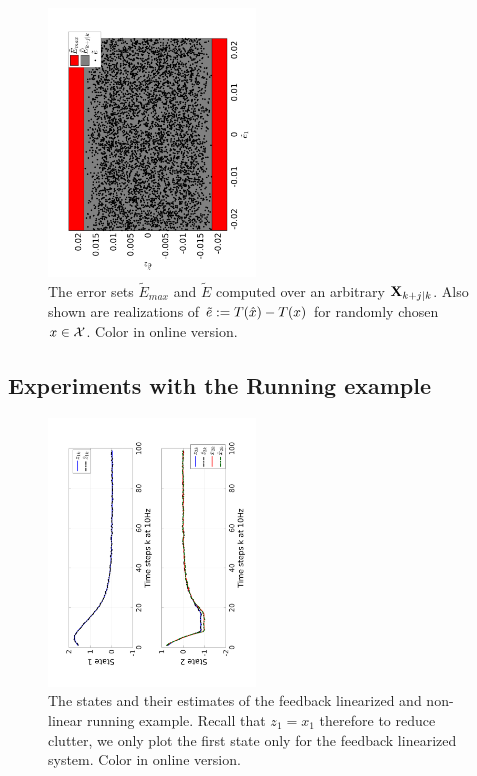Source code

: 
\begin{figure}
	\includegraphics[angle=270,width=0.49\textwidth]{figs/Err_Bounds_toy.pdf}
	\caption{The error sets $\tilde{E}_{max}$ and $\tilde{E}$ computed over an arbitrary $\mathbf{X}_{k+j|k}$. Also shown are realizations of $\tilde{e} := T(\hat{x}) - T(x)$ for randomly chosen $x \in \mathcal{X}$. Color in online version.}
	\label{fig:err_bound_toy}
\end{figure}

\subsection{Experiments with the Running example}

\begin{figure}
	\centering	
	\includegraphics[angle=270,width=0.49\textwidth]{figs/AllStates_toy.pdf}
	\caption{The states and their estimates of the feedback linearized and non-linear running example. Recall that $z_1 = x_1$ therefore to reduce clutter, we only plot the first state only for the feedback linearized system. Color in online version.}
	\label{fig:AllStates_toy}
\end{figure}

* * *

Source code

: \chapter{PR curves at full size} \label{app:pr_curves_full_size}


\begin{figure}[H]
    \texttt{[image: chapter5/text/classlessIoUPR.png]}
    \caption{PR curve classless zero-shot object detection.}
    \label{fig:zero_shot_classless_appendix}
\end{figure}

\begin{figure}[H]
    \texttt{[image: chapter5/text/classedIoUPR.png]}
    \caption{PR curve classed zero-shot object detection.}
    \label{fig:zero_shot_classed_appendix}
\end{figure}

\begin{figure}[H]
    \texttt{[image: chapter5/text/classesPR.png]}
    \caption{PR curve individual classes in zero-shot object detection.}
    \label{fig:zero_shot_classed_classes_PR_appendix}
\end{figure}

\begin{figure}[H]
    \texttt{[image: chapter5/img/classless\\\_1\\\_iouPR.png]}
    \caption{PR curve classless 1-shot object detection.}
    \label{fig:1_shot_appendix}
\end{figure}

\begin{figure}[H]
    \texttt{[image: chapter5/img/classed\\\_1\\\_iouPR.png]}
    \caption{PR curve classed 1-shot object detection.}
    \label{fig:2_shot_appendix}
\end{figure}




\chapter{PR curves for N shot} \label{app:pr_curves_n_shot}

*Work instruction*
Give only the number of lines in the preceding material that contain the string "texttt".

*Response area*
5